I obtain the following error (many times):

Code: Select all

[topaze1150:3973629:0:3973629] Caught signal 11 (Segmentation fault: address not mapped to object at address (nil))
==== backtrace (tid:3973629) ====
 0 0x0000000000012cf0 __funlockfile()  :0
 1 0x00000000005aa353 rc_add_()  ???:0
 2 0x00000000004cd81b plugins_mp_plugins_structure_()  ???:0
 3 0x0000000001eff5f1 MAIN__()  ???:0
 4 0x000000000041fba2 main()  ???:0
 5 0x000000000003ad85 __libc_start_main()  ???:0
 6 0x000000000041faae _start()  ???:0
=================================
[topaze1150:3973585:0:3973585] Caught signal 11 (Segmentation fault: Sent by the kernel at address (nil))
==== backtrace (tid:3973585) ====
 0 0x0000000000012cf0 __funlockfile()  :0
 1 0x0000000000584695 map_forward_()  ???:0
 2 0x000000000058921d fftbrc_plan_mpi_()  ???:0
 3 0x000000000058d33b fft3d_mpi_()  ???:0
 4 0x0000000000590e98 fft3d_()  ???:0
 5 0x00000000004cd838 plugins_mp_plugins_structure_()  ???:0
 6 0x0000000001eff5f1 MAIN__()  ???:0
 7 0x000000000041fba2 main()  ???:0
 8 0x000000000003ad85 __libc_start_main()  ???:0
 9 0x000000000041faae _start()  ???:0
=================================
[topaze1150:3973645:0:3973645] Caught signal 11 (Segmentation fault: address not mapped to object at address 0x1268000007f)
==== backtrace (tid:3973645) ====
 0 0x0000000000012cf0 __funlockfile()  :0
 1 0x0000000000584695 map_forward_()  ???:0
 2 0x000000000058921d fftbrc_plan_mpi_()  ???:0
 3 0x000000000058d33b fft3d_mpi_()  ???:0
 4 0x0000000000590e98 fft3d_()  ???:0
 5 0x00000000004cd838 plugins_mp_plugins_structure_()  ???:0
 6 0x0000000001eff5f1 MAIN__()  ???:0
 7 0x000000000041fba2 main()  ???:0
 8 0x000000000003ad85 __libc_start_main()  ???:0
 9 0x000000000041faae _start()  ???:0
=================================

Re: PLUGINS_STRUCTURE_errors

Posted: Fri Feb 21, 2025 1:26 pm
by manuel_engel1

Hello,

Thank you kindly for the report. After talking with our ML and plugin experts, I am able to come back with a partial answer.

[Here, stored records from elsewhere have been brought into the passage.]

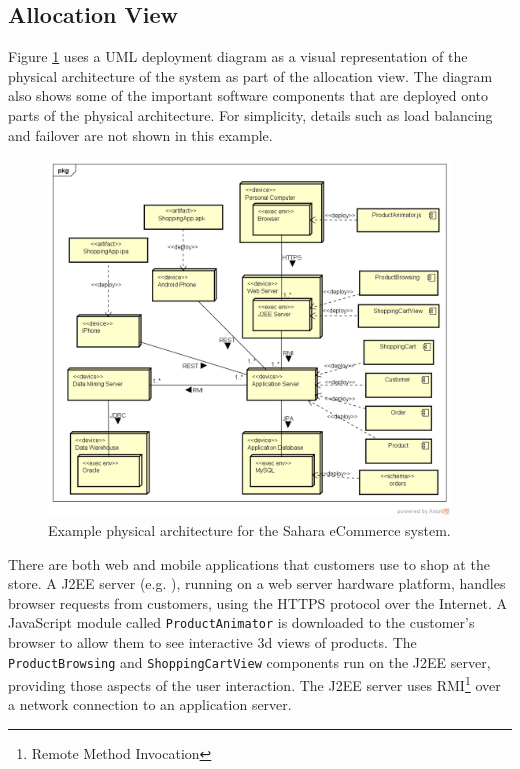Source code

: 
\subsection{Allocation View}\label{sec:storeAllocView}
Figure \ref{fig:deploymentDiagram} uses a UML deployment diagram as a visual representation of the physical architecture of the system as part of the allocation view.
The diagram also shows some of the important software components that are deployed onto parts of the physical architecture.
For simplicity, details such as load balancing and failover are not shown in this example.

\begin{figure}[h!]
    \centering
    \includegraphics[trim=38 38 23 44,clip,width=0.95\textwidth]{images/uml/deployment_diagram.png}
    \caption{Example physical architecture for the Sahara eCommerce system.}
    \label{fig:deploymentDiagram}
\end{figure}

There are both web and mobile applications that customers use to shop at the store.
A J2EE server (e.g. ), running on a web server hardware platform,
handles browser requests from customers, using the HTTPS protocol over the Internet.
A JavaScript module called \texttt{ProductAnimator} is downloaded to the customer's browser to allow them to see interactive 3d views of products.
The \texttt{ProductBrowsing} and \texttt{ShoppingCartView} components run on the J2EE server, providing those aspects of the user interaction.
The J2EE server uses RMI\footnote{Remote Method Invocation} over a network connection to an application server.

In the case where ML_LMLFF=True and ML_MODE=run, there is indeed a problem as some of the DFT quantities are not allocated. When running with the VASP plugin, these non-allocated quantities are accessed, causing the segmentation fault you see. We are already working on a fix for this issue.

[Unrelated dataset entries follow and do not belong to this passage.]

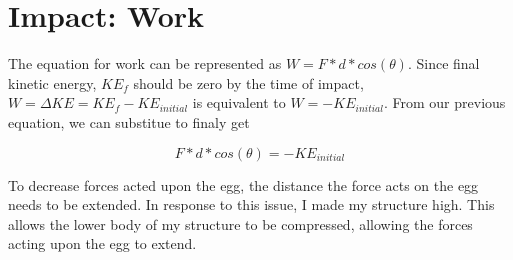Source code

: \documentclass[12pt]{report}
\begin{document}
\section{Impact: Work}
The equation for work can be represented as $W = F*d*cos(\theta)$. Since final kinetic energy, $KE_f$ should be zero by the time of impact, $W = \Delta KE = KE_{f}-KE_{initial}$ is equivalent to $W = -KE_{initial}$. From our previous equation, we can substitue to finaly get

\begin{equation} \label{eq:7}
F*d*cos(\theta) = -KE_{initial}
\end{equation}

To decrease forces acted upon the egg, the distance the force acts on the egg needs to be extended. In response to this issue, I made my structure high. This allows the lower body of my structure to be compressed, allowing the forces acting upon the egg to extend.

%
\end{document}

As to why the first case is running out of memory is still a bit unclear to me. It might be due to an unrelated bug, or it might be something more benign. This needs to be investigated still.

Kind regards


Re: PLUGINS_STRUCTURE_errors

Posted: Fri Feb 21, 2025 2:16 pm
by manuel_engel1

We have now started to investigate the issue with ML_LMLFF=False that you described first. We suspect that it could be caused by a memory leak. Could you please tell us exactly what compiler and library versions you used to build VASP?

In particular, we are interested in the exact version numbers of

  • the Fortran compiler

  • the MPI library

  • the HDF5 library (if used)

  • scaLAPACK/LAPACK

This information would be greatly appreciated.